The Centre is busy with a wide range of projects. Expand a project to see the publications currently being written therewithin.
Decline of Democracy [Internal Project]
“Media and Democratic Capacity ” - Daniel Waters, Frank Bohn
The behaviour of media producers and a media-consuming public is modelled analytically, creating a structure for media-related threats to democracy, such as polarisation and a lacking ‘sense of belonging’, to be linked with media market characteristics. In the Model, consumers make purchasing decisions based on the quality and style (entertaining vs informative) of the product they purchase, as well as to what extent a publications’ ideological views diverge from their own, represented by a Hotelling-inspired ‘transportation cost’. The Model allows for media producers to alter these characteristics to attract consumers. There is a wealth of literature that analyses the way media shapes the political views of consumers, however this analytical model allows the bidirectional relationship between media consumers and producers to be investigated, which is currently not well understood.

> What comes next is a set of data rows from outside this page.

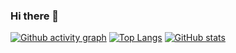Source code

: ### Hi there 👋

<!--
**w2u2u/w2u2u** is a ✨ _special_ ✨ repository because its `README.md` (this file) appears on your GitHub profile.

Here are some ideas to get you started:

- 🔭 I’m currently working on ...
- 🌱 I’m currently learning ...
- 👯 I’m looking to collaborate on ...
- 🤔 I’m looking for help with ...
- 💬 Ask me about ...
- 📫 How to reach me: ...
- 😄 Pronouns: ...
- ⚡ Fun fact: ...
-->

[![Github activity graph](https://github-readme-activity-graph.vercel.app/graph?username=w2u2u&theme=github-compact&hide_title=true)](https://github.com/ashutosh00710/github-readme-activity-graph)
[![Top Langs](https://github-readme-stats.vercel.app/api/top-langs/?username=w2u2u&langs_count=15&layout=compact&theme=tokyonight)](https://github.com/anuraghazra/github-readme-stats)
[![GitHub stats](https://github-readme-stats.vercel.app/api?username=w2u2u&theme=tokyonight)](https://github.com/anuraghazra/github-readme-stats)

The paper incorporates several different frameworks active in the Political Science field, including Receive-Accept-Sample (Zaller, 1992) and Motivated Reasoning methods of opinion change, summarising the distinct outcomes resulting from the frameworks’ differing assumptions. The Model allows media regulation to be simplified, amalgamating anti-monopolistic, political influence, labour, and cultural protection policies into one streamlined framework (Harcourt & Picard, 2009).

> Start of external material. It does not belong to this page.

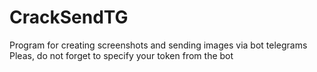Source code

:# CrackSendTG
Program for creating screenshots and sending images via bot telegrams
Pleas, do not forget to specify your token from the bot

“Political Parties and Democratic Capacity” - Daniel Waters
This forthcoming work will investigate how political parties strengthen (or erode) democratic capacity. We are seeing issues arise at both ends of the party-system spectrum - staunch two-party systems, such as in the US, are experiencing headwinds distinct (and yet as problematic) to multi-party systems, such as the Netherlands. What characteristics of political parties threaten democratic capacity, and what steps can be taken to improve the efficacy of political party systems?
“Grand Scale Opinion Dynamics” - Rein van Alebeek, Frank Bohn, Eric Cator
Rapid-frequency interaction on large scale social networks yields highly complex behaviour. Expanding upon concepts from the field of opinion dynamics and incorporating literature from the field of social sciences, we simulate and analytically evaluate the possibility of macro-level stability of public opinion for a wide class of interaction types. In contrast to much of the existing literature in opinion dynamics, we allow for the agents to have differing characteristics, nonlinear interaction, and random interaction times. Finally, we derive an integro-differential equation that describes the evolution of public opinion for sufficiently large populations in a hugely more computationally efficient manner.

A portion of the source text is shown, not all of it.